G64-12 and G64-37 are Carbon-Enhanced Metal-Poor Stars


Abstract in English

We present new high-resolution chemical-abundance analyses for the well-known high proper-motion subdwarfs G64-12 and G64-37, based on very high signal-to-noise spectra (S/N ~ 700/1) with resolving power R ~ 95,000. These high-quality data enable the first reliable determination of the carbon abundances for these two stars; we classify them as carbon-enhanced metal-poor (CEMP) stars based on their carbonicities, which both exceed [C/Fe] = +1.0. They are sub-classified as CEMP- no Group-II stars, based on their location in the Yoon-Beers diagram of absolute carbon abundance, A(C) vs. [Fe/H], as well as on the conventional diagnostic [Ba/Fe]. The relatively low absolute carbon abundances of CEMP-no stars, in combination with the high effective temperatures of these two stars (Teff ~ 6500 K) weakens their CH molecular features to the point that accurate carbon abundances can only be estimated from spectra with very high S/N. A comparison of the observed abundance patterns with the predicted yields from massive, metal-free supernova models reduces the inferred progenitor masses by factors of ~ 2-3, and explosion energies by factors of ~ 10-15, compared to those derived using previously claimed carbon abundance estimates.
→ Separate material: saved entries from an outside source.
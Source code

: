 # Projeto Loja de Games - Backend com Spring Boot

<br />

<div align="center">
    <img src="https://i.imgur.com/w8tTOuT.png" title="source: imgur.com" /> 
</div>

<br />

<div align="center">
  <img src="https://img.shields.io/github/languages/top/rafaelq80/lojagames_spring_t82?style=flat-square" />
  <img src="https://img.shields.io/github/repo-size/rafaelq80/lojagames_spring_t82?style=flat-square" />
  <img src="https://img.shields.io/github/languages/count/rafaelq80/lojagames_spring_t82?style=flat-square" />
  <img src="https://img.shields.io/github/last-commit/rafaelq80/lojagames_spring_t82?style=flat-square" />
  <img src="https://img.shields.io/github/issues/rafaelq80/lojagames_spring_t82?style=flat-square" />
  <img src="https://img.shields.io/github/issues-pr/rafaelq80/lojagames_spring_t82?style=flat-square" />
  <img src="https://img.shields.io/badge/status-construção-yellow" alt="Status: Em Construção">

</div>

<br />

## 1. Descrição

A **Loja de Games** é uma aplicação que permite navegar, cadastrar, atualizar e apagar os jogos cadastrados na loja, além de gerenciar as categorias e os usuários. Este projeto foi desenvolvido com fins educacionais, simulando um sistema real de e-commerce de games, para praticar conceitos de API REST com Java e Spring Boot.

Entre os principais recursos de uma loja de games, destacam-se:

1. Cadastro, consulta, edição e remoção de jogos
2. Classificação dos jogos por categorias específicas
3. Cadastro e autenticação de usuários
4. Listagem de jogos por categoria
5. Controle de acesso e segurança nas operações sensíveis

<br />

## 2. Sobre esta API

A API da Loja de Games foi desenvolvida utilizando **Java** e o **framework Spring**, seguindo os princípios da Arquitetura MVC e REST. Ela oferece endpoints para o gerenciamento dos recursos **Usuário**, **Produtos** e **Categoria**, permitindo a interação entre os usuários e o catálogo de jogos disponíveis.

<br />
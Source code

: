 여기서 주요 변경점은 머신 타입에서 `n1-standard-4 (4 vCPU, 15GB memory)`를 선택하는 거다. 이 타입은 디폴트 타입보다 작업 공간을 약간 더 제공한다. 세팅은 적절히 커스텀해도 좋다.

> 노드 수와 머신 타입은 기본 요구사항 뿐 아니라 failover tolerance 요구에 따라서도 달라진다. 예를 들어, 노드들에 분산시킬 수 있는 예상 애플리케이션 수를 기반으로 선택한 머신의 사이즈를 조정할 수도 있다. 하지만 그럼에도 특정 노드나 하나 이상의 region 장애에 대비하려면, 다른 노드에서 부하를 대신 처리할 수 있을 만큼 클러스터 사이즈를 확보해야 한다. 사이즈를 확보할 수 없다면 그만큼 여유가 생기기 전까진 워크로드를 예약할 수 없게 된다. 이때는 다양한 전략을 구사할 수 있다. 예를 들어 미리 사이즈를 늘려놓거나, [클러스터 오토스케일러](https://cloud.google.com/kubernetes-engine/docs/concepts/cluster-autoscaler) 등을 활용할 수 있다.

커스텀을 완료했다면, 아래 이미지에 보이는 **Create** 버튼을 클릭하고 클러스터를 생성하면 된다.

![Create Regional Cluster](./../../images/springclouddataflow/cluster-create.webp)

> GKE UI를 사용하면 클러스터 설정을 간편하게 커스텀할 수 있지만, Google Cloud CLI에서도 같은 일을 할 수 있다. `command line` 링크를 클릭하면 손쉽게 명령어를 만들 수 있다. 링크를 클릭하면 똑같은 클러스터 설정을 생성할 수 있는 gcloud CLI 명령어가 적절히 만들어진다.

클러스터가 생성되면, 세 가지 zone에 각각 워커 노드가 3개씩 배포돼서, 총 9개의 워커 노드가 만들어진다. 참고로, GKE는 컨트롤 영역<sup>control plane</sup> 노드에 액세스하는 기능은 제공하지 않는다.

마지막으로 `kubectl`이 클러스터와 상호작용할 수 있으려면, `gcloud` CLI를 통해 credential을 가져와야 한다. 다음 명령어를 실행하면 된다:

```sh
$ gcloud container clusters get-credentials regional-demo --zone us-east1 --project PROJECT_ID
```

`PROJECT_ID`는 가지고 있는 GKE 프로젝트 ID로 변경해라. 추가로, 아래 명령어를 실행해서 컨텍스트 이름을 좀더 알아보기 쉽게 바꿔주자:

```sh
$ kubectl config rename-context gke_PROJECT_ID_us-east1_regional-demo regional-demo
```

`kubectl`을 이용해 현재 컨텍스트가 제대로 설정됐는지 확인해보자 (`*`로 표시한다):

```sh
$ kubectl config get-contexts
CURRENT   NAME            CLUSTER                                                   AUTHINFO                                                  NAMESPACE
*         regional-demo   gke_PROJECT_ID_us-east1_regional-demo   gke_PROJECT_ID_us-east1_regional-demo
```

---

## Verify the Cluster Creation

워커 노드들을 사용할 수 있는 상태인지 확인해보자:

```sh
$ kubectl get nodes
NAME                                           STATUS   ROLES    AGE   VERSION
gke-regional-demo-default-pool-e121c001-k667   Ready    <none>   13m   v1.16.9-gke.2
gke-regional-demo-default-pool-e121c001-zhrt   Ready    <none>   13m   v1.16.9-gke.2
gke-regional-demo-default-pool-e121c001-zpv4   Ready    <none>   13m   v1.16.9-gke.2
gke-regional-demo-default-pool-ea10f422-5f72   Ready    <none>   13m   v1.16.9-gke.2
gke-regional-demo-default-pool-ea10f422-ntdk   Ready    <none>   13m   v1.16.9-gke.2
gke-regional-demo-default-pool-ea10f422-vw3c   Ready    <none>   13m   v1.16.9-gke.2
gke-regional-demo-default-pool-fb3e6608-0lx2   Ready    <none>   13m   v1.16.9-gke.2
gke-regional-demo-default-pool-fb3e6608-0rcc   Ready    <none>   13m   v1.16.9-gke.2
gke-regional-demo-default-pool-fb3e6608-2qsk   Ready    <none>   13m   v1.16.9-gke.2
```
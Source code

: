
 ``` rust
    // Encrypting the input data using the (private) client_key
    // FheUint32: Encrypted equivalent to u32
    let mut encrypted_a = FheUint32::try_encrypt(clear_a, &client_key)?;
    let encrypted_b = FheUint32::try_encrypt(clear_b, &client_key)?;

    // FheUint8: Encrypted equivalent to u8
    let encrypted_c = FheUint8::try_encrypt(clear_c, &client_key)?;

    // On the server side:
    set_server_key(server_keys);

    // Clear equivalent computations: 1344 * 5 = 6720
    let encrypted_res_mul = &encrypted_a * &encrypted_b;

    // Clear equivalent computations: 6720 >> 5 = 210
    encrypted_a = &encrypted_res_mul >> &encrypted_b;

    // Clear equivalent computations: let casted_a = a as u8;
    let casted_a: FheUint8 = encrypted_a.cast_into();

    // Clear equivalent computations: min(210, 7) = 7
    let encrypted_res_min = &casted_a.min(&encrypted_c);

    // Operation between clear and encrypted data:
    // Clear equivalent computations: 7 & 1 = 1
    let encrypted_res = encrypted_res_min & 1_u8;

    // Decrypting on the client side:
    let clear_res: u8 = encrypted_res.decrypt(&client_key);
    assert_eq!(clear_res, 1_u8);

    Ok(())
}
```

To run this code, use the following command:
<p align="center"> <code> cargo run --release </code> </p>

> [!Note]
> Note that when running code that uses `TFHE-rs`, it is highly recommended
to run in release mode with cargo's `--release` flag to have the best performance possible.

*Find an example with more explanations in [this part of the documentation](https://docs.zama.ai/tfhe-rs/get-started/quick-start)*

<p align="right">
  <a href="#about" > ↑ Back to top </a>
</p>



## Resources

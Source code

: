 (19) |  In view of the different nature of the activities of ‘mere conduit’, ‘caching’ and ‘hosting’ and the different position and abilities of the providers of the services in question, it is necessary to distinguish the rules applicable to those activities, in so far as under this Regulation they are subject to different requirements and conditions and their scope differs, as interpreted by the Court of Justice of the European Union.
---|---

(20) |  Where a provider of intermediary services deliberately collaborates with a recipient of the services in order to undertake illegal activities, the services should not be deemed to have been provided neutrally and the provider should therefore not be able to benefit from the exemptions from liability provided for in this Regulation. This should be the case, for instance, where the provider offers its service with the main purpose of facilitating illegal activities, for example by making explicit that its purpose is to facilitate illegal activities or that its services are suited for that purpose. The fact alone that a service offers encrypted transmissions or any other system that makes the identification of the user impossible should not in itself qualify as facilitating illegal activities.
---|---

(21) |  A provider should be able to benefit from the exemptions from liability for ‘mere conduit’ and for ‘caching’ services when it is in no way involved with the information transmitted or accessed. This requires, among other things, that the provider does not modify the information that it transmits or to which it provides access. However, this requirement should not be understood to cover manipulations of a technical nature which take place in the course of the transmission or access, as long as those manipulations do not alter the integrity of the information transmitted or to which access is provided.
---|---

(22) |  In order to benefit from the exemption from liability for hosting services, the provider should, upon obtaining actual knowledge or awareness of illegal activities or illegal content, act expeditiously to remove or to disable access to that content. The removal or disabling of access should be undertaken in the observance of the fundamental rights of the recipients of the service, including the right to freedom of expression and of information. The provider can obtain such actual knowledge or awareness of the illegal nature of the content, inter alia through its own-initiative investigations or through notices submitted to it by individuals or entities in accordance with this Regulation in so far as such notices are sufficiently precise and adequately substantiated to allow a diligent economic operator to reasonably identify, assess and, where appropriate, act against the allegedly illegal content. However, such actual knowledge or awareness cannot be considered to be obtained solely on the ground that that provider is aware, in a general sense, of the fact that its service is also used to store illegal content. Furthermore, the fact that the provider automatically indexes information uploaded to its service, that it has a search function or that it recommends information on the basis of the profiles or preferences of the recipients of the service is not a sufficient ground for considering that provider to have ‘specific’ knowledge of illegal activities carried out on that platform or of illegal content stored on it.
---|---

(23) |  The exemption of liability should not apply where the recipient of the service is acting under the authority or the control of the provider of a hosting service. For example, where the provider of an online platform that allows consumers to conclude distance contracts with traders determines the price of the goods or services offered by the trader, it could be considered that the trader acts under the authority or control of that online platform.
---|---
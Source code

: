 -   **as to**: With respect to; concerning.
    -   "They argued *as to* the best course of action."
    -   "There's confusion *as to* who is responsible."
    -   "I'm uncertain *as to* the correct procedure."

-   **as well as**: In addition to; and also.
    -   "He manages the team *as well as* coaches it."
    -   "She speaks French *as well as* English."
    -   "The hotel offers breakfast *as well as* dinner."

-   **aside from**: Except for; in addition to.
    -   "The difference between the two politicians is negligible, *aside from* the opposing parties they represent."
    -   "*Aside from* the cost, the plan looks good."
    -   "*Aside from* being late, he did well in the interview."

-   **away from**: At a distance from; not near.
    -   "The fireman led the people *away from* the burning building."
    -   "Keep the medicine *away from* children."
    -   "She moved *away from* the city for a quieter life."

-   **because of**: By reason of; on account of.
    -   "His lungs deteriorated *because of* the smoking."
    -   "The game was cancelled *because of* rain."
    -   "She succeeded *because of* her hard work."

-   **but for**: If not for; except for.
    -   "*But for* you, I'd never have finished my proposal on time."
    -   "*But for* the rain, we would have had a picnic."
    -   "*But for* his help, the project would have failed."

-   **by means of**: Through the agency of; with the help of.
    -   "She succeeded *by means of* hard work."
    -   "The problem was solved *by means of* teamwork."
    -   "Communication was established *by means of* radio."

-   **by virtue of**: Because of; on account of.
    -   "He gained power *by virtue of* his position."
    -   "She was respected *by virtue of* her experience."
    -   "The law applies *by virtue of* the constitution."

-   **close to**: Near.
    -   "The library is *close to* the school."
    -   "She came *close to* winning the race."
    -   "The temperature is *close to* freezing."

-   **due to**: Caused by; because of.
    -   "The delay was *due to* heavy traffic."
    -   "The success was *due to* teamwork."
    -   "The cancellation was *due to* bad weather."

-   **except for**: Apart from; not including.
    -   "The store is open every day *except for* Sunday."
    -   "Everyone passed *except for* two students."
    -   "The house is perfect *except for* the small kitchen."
There are certainly many more warm CEMP-no stars near the halo main-sequence turnoff that have been overlooked in past studies, directly impacting the derived frequencies of CEMP-no stars as a function of metallicity, a probe that provides important constraints on Galactic chemical evolution models, the initial mass function in the early Universe, and first-star nucleosynthesis.